NBS’s latest UK BIM survey suggests Viewpoint’s CDE is the widely used, but is the picture distorted by reliance on architects’ responses and under-representation of civil engineering?
Almost since the beginning of the UK’s BIM implementation programme in 2011, NBS‘s annual BIM Survey has shed some light on attitudes to and adoption of building information modelling processes and technologies. Now in its eighth edition, the National BIM Report 2018 (downloadable here) has, for the first time, asked respondents about their adoption of ‘common data environment’, CDE, platforms.
In line with data presented in the rest of the document, it is clear that BIM is not yet business-as-usual for the majority of respondents. A core part of PAS 1192-2, the report says, is about sharing data within a CDE, and asking about CDE usage helps us to see how many, and how often, organisations practice collaborative BIM (as opposed to non-collaborative or ‘lonely’ BIM).
Among the survey’s 808 respondents, CDE usage varies from around a fifth (21%) who share information in0s a CDE “for all projects”, 23% who use a CDE “for most projects”, and, at the other end of the spectrum, 28% who never share information in a CDE.

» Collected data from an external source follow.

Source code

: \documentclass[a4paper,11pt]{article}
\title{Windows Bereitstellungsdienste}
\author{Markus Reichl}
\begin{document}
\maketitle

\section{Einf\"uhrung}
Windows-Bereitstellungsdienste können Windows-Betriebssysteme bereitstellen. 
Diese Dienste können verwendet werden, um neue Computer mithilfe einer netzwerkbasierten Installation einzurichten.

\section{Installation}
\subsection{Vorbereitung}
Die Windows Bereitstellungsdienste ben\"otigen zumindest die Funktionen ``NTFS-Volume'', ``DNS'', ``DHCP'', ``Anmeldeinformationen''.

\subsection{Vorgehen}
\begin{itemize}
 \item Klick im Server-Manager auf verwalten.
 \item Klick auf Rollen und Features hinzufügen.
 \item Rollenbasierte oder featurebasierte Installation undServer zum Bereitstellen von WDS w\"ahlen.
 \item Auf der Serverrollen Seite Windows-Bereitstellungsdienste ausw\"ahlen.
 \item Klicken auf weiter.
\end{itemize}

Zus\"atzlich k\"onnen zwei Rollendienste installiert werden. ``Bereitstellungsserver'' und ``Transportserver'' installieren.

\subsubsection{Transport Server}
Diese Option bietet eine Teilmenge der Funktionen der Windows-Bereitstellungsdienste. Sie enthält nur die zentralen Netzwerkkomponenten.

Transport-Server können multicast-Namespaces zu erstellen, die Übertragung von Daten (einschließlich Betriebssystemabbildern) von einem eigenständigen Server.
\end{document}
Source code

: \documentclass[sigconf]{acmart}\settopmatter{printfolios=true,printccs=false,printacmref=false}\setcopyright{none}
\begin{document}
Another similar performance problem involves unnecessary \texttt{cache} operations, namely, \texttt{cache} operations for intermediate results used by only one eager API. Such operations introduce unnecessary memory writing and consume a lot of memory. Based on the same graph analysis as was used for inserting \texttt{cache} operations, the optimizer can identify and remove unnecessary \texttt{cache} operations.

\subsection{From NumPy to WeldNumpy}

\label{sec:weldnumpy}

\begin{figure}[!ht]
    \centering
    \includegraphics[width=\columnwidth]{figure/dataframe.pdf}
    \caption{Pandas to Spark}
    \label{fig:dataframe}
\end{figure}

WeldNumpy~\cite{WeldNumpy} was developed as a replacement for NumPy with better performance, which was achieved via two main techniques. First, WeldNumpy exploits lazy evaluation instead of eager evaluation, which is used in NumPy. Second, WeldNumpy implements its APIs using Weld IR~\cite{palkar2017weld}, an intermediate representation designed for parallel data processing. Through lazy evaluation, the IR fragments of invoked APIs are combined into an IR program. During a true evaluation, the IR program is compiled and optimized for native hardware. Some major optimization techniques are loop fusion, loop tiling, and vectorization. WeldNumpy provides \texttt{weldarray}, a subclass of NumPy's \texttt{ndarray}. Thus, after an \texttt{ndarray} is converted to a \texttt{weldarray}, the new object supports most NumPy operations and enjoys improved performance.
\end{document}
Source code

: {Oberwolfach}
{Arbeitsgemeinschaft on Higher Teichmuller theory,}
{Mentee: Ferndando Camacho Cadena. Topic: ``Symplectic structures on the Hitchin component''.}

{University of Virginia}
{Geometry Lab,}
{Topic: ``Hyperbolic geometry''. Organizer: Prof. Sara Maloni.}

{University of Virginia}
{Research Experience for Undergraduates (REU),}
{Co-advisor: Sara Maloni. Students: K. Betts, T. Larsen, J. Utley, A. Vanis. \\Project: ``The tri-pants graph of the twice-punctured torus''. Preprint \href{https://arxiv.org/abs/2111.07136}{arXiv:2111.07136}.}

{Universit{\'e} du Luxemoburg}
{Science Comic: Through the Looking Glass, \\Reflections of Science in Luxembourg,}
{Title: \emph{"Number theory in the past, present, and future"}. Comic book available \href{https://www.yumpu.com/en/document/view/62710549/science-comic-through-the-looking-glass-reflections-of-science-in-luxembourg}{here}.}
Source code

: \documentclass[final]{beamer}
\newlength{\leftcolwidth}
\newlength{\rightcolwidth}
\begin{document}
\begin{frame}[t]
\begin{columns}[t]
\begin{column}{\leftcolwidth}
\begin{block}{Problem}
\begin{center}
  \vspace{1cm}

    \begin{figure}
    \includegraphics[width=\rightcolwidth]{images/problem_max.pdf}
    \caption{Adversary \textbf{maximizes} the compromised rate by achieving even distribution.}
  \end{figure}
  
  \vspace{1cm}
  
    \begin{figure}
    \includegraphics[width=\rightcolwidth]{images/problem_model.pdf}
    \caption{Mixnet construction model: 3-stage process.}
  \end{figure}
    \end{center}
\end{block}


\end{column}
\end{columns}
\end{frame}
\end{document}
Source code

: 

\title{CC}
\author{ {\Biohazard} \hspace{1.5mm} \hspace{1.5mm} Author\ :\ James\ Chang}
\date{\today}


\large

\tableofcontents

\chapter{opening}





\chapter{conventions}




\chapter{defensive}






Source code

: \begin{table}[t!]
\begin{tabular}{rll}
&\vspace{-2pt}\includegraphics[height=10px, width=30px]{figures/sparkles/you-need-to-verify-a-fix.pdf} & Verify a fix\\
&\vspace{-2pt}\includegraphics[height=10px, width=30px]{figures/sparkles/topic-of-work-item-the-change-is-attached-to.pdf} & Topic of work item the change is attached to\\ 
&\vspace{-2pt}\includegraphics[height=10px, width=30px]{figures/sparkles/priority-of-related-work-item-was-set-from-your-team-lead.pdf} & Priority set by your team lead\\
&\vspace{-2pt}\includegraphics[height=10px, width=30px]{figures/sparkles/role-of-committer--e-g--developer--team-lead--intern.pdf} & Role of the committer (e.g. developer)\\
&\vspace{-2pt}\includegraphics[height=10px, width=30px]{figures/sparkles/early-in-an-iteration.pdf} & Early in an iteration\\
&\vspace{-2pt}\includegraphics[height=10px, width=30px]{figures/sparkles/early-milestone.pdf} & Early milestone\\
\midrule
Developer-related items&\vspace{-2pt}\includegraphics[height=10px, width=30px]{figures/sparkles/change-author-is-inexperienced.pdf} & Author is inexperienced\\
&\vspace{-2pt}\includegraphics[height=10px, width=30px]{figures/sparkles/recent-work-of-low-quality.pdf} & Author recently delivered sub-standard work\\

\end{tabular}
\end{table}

An NBS follow-up question asked respondents to list the CDEs they use. This invited free text responses, and some people cited more than one platform, so the percentages do not sum to 100; the survey suggests Viewpoint For Projects is the most widely used CDE ahead of Aconex/Conject (these businesses merged in March 2016) and Asite. Generic file-sharing applications, including Dropbox (neck-and-neck with Autodesk’s BIM360 range), Microsoft’s Sharepoint and Google Drive also featured in the most commonly cited answers – although NBS noted many respondents said they used these general tools for “projects of a less complex nature”. I understand from NBS that some other solutions (eg: GroupBC’s CDE) did not feature in the report’s final list as they got less than five mentions.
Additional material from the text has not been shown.